One of the most remarkable features of the immune system is its ability to “remember” past encounters with pathogens like viruses, bacteria, and parasites. This phenomenon, known as immunological memory, is controlled by two main immune cell types: memory T and B cells.
After bouncing back from an infection, the immune memory adds the pathogen to its database, priming it to react rapidly if the same infectious agent invades again. Antigen-specific T cells hang around for years after an infection, waiting in the wings to explode in numbers upon reexposure. Additionally, B cells, factories that churn out pathogen-killing antibodies, also help shield against subsequent infections. Upon sensing a familiar pathogen, B cells will metamorphose into plasma cells, secreting antibodies that bind to the invader with exquisite specificity.

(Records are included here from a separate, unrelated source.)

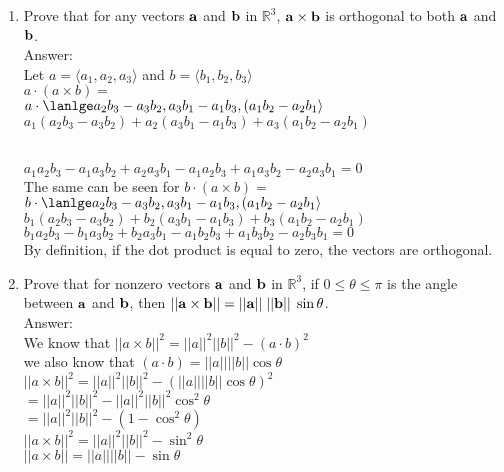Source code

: \documentclass[11pt]{article}
\newcommand{\R}{\ensuremath{\mathbb R}}
\begin{document}
\begin{enumerate}
 
 
 
 
 \item Prove that for any vectors ${\bf a}$ and ${\bf b}$ in $\R^3$, ${\bf a} \times {\bf b}$ is orthogonal to both ${\bf a}$ and ${\bf b}$.
 \\
 Answer:
 \\
 Let $a=\langle a_1,a_2,a_3 \rangle$ and $b= \langle b_1, b_2, b_3 \rangle$
 \\
 $a \cdot (a \times b)=$
 \\
 $ a \cdot \lanlge a_2 b_3 - a_3 b_2, a_3 b_1 - a_1 b_3, (a_1 b_2 - a_2 b_1 \rangle$
 \\
 $a_1(a_2 b_3 - a_3 b_2) + a_2 (a_3 b_1 - a_1 b_3) + a_3 (a_1 b_2 - a_2 b_1)$

 \\
$a_1 a_2 b_3 - a_1 a_3 b_2 + a_2 a_3 b_1 - a_1 a_2 b_3 + a_1 a_3 b_2 - a_2 a_3 b_1= 0$
\\
The same can be seen for  $b \cdot (a \times b)=$
\\
$ b \cdot \lanlge a_2 b_3 - a_3 b_2, a_3 b_1 - a_1 b_3, (a_1 b_2 - a_2 b_1 \rangle$
\\
 $b_1(a_2 b_3 - a_3 b_2) + b_2 (a_3 b_1 - a_1 b_3) + b_3 (a_1 b_2 - a_2 b_1)$
 \\
 $b_1 a_2 b_3 - b_1 a_3 b_2 + b_2 a_3 b_1 - a_1 b_2 b_3 + a_1 b_3 b_2 - a_2 b_3 b_1= 0$
 \\
 By definition, if the dot product is equal to zero, the vectors are orthogonal.

 
 \item Prove that for nonzero vectors ${\bf a}$ and ${\bf b}$ in $\R^3$, if $0 \le \theta \le \pi$ is the angle between ${\bf a}$ and ${\bf b}$, then $|| {\bf a} \times {\bf b}|| = || {\bf a}|| \; || {\bf b}|| \; \sin \theta$.
 \\
 Answer:
 \\
 We know that $|| a \times b||^2= ||a||^2 ||b||^2 - (a \cdot b)^2$
 \\
 we also know that $(a \cdot b) = ||a|| ||b|| \cos \theta $
 \\
 $|| a \times b||^2= ||a||^2 ||b||^2 - (||a|| ||b|| \cos \theta)^2$
 \\
 $=||a||^2 ||b||^2 - ||a||^2 ||b||^2 \cos^2 \theta $
 \\
 $=||a||^2 ||b||^2 - (1 - \cos^2 \theta) $
 \\
 $|| a \times b||^2=||a||^2 ||b||^2 - \sin^2 \theta $
 \\
 $|| a \times b||=||a|| ||b|| - \sin \theta $







\end{enumerate}
\end{document}
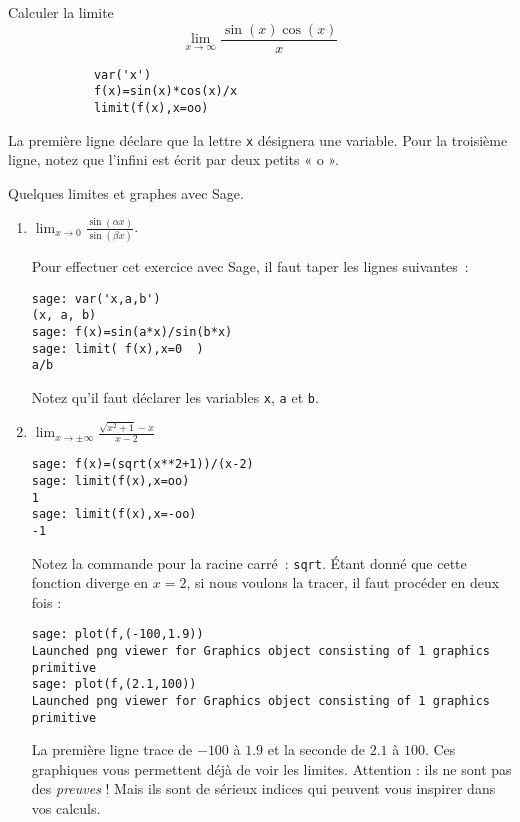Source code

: 

\begin{example}     \label{ExBCRXooDVUdcf}
	Calculer la limite
	\begin{equation}
		\lim_{x\to\infty}\frac{ \sin(x)\cos(x) }{ x }
	\end{equation}


	\begin{verbatim}
			var('x')
			f(x)=sin(x)*cos(x)/x
			limit(f(x),x=oo)
            \end{verbatim}
	La première ligne déclare que la lettre \texttt{x} désignera une variable. Pour la troisième ligne, notez que l'infini est écrit par deux petits « o ».
\end{example}

\begin{example}     \label{ExCWDRooKxnjGL}
	Quelques limites et graphes avec Sage.

	\begin{enumerate}

		\item
		      \( \lim_{x\to 0} \frac{ \sin(\alpha x) }{ \sin(\beta x) }\).

		      Pour effectuer cet exercice avec Sage, il faut taper les lignes suivantes~:


		      \begin{verbatim}
sage: var('x,a,b')
(x, a, b)
sage: f(x)=sin(a*x)/sin(b*x)
sage: limit( f(x),x=0  )
a/b
\end{verbatim}

		      Notez qu'il faut déclarer les variables \texttt{x}, \texttt{a} et \texttt{b}.

		\item
		      \( \lim_{x\to \pm\infty} \frac{ \sqrt{x^2+1}-x }{ x-2 }\)

		      \begin{verbatim}
sage: f(x)=(sqrt(x**2+1))/(x-2)
sage: limit(f(x),x=oo)
1
sage: limit(f(x),x=-oo)
-1
            \end{verbatim}

		      Notez la commande pour la racine carré~: \texttt{sqrt}. Étant donné que cette fonction diverge en \( x=2\), si nous voulons la tracer, il faut procéder en deux fois :

		      \begin{verbatim}
sage: plot(f,(-100,1.9))
Launched png viewer for Graphics object consisting of 1 graphics primitive
sage: plot(f,(2.1,100))
Launched png viewer for Graphics object consisting of 1 graphics primitive
            \end{verbatim}
		      La première ligne trace de \( -100\) à \( 1.9\) et la seconde de \( 2.1\) à \( 100\). Ces graphiques vous permettent déjà de voir les limites. Attention : ils ne sont pas des \emph{preuves} ! Mais ils sont de sérieux indices qui peuvent vous inspirer dans vos calculs.

	\end{enumerate}
\end{example}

Immune memory is the very reason vaccines work, a process that has been exploited routinely in vaccination programs across a spectrum of disease-causing agents for over 200 years. Administering a small, innocuous fragment of the pathogen generates immune memory without the patient having to experience a full-blown infection.

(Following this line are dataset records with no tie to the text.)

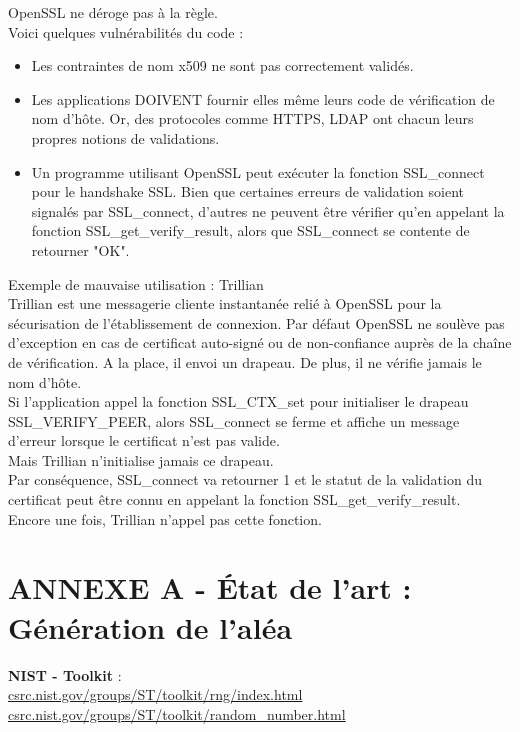 \documentclass{article}
\begin{document}
	OpenSSL ne déroge pas à la règle.\\
	Voici quelques vulnérabilités du code :
	\begin{itemize}
	\item Les contraintes de nom x509 ne sont pas correctement validés.
	\item Les applications DOIVENT fournir elles même leurs code de
	vérification de nom d'hôte. Or, des protocoles comme HTTPS, LDAP
	ont chacun leurs propres notions de validations.
	\item Un programme utilisant OpenSSL peut exécuter la fonction
	SSL\_connect pour le handshake SSL. Bien que certaines erreurs de
	validation soient signalés par SSL\_connect, d'autres ne peuvent
	être vérifier qu'en appelant la fonction SSL\_get\_verify\_result,
	alors que SSL\_connect se contente de retourner "OK".
	\end{itemize}
	
	Exemple de mauvaise utilisation : Trillian\\
	Trillian est une messagerie cliente instantanée	relié à OpenSSL
	pour la sécurisation de l'établissement de connexion.
	Par défaut OpenSSL ne soulève pas d'exception en cas de certificat
	auto-signé ou de non-confiance auprès de la chaîne de vérification.
	A la place, il envoi un drapeau. De plus, il ne vérifie jamais le
	nom d'hôte.\\
	
	Si l'application appel la fonction SSL_CTX_set pour initialiser
	le drapeau SSL_VERIFY_PEER, alors SSL_connect se ferme et affiche un
	message d'erreur lorsque le certificat n'est pas valide.\\
	Mais Trillian n'initialise jamais ce drapeau.\\
	Par conséquence, SSL_connect va retourner 1 et le statut de la
	validation du certificat peut être connu en appelant la fonction
	SSL_get_verify_result.\\
	Encore une fois, Trillian n'appel pas cette fonction.\\
	
\section{ANNEXE A - État de l'art : Génération de l'aléa}
	
	\textbf{NIST - Toolkit} : \\
	\href{http://csrc.nist.gov/groups/ST/toolkit/rng/index.html}
	{csrc.nist.gov/groups/ST/toolkit/rng/index.html}\\
	\href{http://csrc.nist.gov/groups/ST/toolkit/random\_number.html}
	{csrc.nist.gov/groups/ST/toolkit/random\_number.html}\\
\end{document}
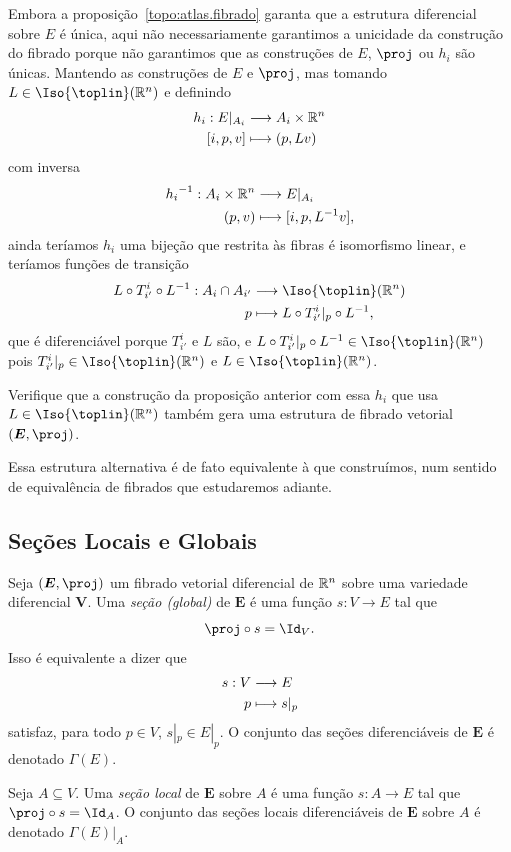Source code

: Embora a proposição~\ref{topo:atlas.fibrado} garanta que a estrutura diferencial sobre $E$ é única, aqui não necessariamente garantimos a unicidade da construção do fibrado porque não garantimos que as construções de $E$, $\proj$ ou $h_i$ são únicas. Mantendo as construções de $E$ e $\proj$, mas tomando $L \in \Iso{\toplin}(\R^n)$ e definindo
	\begin{align*}
	{h_i}: {E|_{A_i}} &\longrightarrow {A_i \times \mathbb{R}^n} \\{[i,p,v]} &\longmapsto {(p,L v)}
	\end{align*}
com inversa	
	\begin{align*}
	{{h_i}^{-1}}: {A_i \times \mathbb{R}^n} &\longrightarrow {E|_{A_i}} \\{(p,v)} &\longmapsto {[i,p,L^{-1}v]},
	\end{align*}
ainda teríamos $h_i$ uma bijeção que restrita às fibras é isomorfismo linear, e teríamos funções de transição
	\begin{align*}
	\func{L \circ T^i_{i'} \circ L\inv}{A_i \cap A_{i'}}{\Iso{\toplin}(\R^n)}{p}{L \circ T^i_{i'}|_p \circ L\inv},
	\end{align*}
que é diferenciável porque $T^i_{i'}$ e $L$ são, e $L \circ T^i_{i'}|_p \circ L\inv \in \Iso{\toplin}(\R^n)$ pois $T^i_{i'}|_p \in \Iso{\toplin}(\R^n)$ e $L \in \Iso{\toplin}(\R^n)$.

\begin{exerc}
Verifique que a construção da proposição anterior com essa $h_i$ que usa $L \in \Iso{\toplin}(\R^n)$ também gera uma estrutura de fibrado vetorial $(\bm E,\proj)$.
\end{exerc}

Essa estrutura alternativa é de fato equivalente à que construímos, num sentido de equivalência de fibrados que estudaremos adiante.





\subsection{Seções Locais e Globais}

\newcommand{\Sec}{\Gamma}

\begin{defi}
Seja $(\bm E,\proj)$ um fibrado vetorial diferencial de $\mathbb{R}^n$ sobre uma variedade diferencial $\bm V$. Uma \emph{seção (global)} de $\bm E$ é uma função $s\colon V \to E$ tal que
	\begin{equation*}
	\proj \circ s = \Id_V.
	\end{equation*}
Isso é equivalente a dizer que
	\begin{align*}
	{s}: {V} &\longrightarrow {E} \\{p} &\longmapsto {s|_p}
	\end{align*}
satisfaz, para todo $p \in V$, $s|_p \in E|_p$. O conjunto das seções diferenciáveis de $\bm E$ é denotado $\Sec(E)$.

Seja $A \subseteq V$. Uma \emph{seção local} de $\bm E$ sobre $A$ é uma função $s\colon A \to E$ tal que $\proj \circ s = \Id_A$. O conjunto das seções locais diferenciáveis de $\bm E$ sobre $A$ é denotado $\Sec(E)|_A$.
\end{defi}

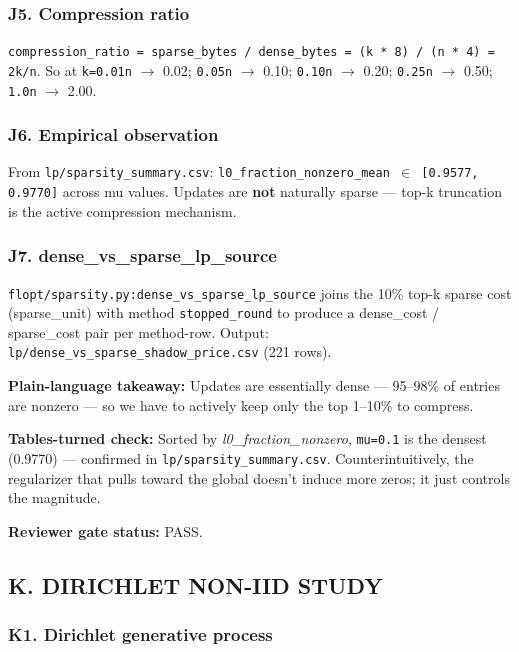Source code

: \documentclass{article}
\begin{document}
\subsubsection{J5. Compression ratio}


\texttt{compression\_ratio = sparse\_bytes / dense\_bytes = (k * 8) / (n * 4) = 2k/n}. So at \texttt{k=0.01n} \ensuremath{\rightarrow} 0.02; \texttt{0.05n} \ensuremath{\rightarrow} 0.10; \texttt{0.10n} \ensuremath{\rightarrow} 0.20; \texttt{0.25n} \ensuremath{\rightarrow} 0.50; \texttt{1.0n} \ensuremath{\rightarrow} 2.00.


\subsubsection{J6. Empirical observation}


From \texttt{lp/sparsity\_summary.csv}: \texttt{l0\_fraction\_nonzero\_mean \ensuremath{\in} [0.9577, 0.9770]} across mu values. Updates are \textbf{not} naturally sparse --- top-k truncation is the active compression mechanism.


\subsubsection{J7. dense\_vs\_sparse\_lp\_source}


\texttt{flopt/sparsity.py:dense\_vs\_sparse\_lp\_source} joins the 10\% top-k sparse cost (sparse\_unit) with method \texttt{stopped\_round} to produce a dense\_cost / sparse\_cost pair per method-row. Output: \texttt{lp/dense\_vs\_sparse\_shadow\_price.csv} (221 rows).


\textbf{Plain-language takeaway:} Updates are essentially dense --- 95--98\% of entries are nonzero --- so we have to actively keep only the top 1--10\% to compress.


\textbf{Tables-turned check:} Sorted by \emph{l0\_fraction\_nonzero}, \texttt{mu=0.1} is the densest (0.9770) --- confirmed in \texttt{lp/sparsity\_summary.csv}. Counterintuitively, the regularizer that pulls toward the global doesn't induce more zeros; it just controls the magnitude.


\textbf{Reviewer gate status:} PASS.


\subsection{K. DIRICHLET NON-IID STUDY}


\subsubsection{K1. Dirichlet generative process}
\end{document}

The problem is that immune memory can taper off over time. In general, it’s believed that this fade-out happens because not all long-term memory T cells live long enough to confer life-long protection. However, the precise cellular mechanisms underlying immune memory fade still elude scientists, mostly because these processes are difficult to explore experimentally.

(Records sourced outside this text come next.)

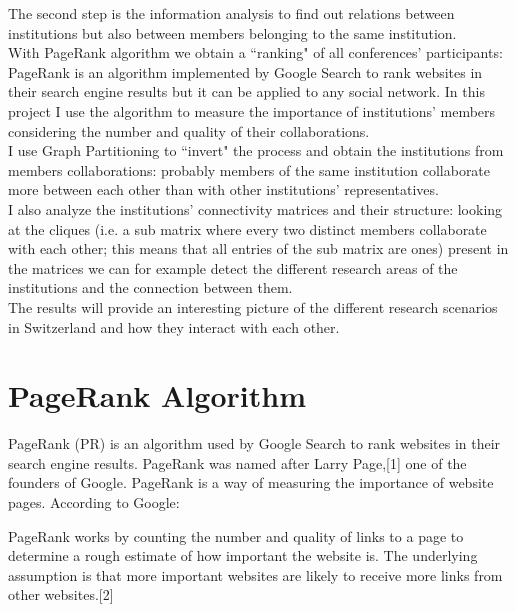 \documentclass[12 pt]{article}
\begin{document}
The second step is the information analysis to find out relations between institutions but also between members belonging to the same institution.\\
With PageRank algorithm we obtain a ``ranking" of all conferences' participants: PageRank is an algorithm implemented by Google Search to rank websites in their search engine results but it can be applied to any social network. In this project I use the algorithm to measure the importance of institutions' members considering the number and quality of their collaborations.\\
I use Graph Partitioning to ``invert" the process and obtain the institutions from members collaborations: probably members of the same institution collaborate more between each other than with other institutions' representatives.\\
I also analyze the institutions' connectivity matrices and their structure: looking at the cliques (i.e. a sub matrix where every two distinct members collaborate with each other; this means that all entries of the sub matrix are ones) present in the matrices we can for example detect the different research areas of the institutions and the connection between them.\\
The results will provide an interesting picture of the different research scenarios in Switzerland and how they interact with each other.

\section{PageRank Algorithm}
PageRank (PR) is an algorithm used by Google Search to rank websites in their search engine results. PageRank was named after Larry Page,[1] one of the founders of Google. PageRank is a way of measuring the importance of website pages. According to Google:

    PageRank works by counting the number and quality of links to a page to determine a rough estimate of how important the website is. The underlying assumption is that more important websites are likely to receive more links from other websites.[2] 
\end{document}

What we do know is that if we are exposed to a pathogen in childhood or adolescence, we generate robust and long-lasting immunity against it, especially if we are exposed to it several times. However, this process is not quite as effective if we encounter the pathogen as an adult.
Immune memory is currently in the spotlight in the context of COVID infections, particularly as so little is known about how natural infections and vaccines impart long-lived immunity. From the data we have, it’s unlikely that the answer will be a straightforward one. For instance, after COVID infection, antibodies decay more quickly in men than women. In terms of vaccinations, many of the treatments given emergency-use-authorization use delivery methods such as mRNA nanoparticles and viral vectors, relatively new modalities.
Though initial studies demonstrate that these are effective in providing individuals with rapid protection against the coronavirus, how well they activate memory T and B cells and how long this protection lasts remains to be seen.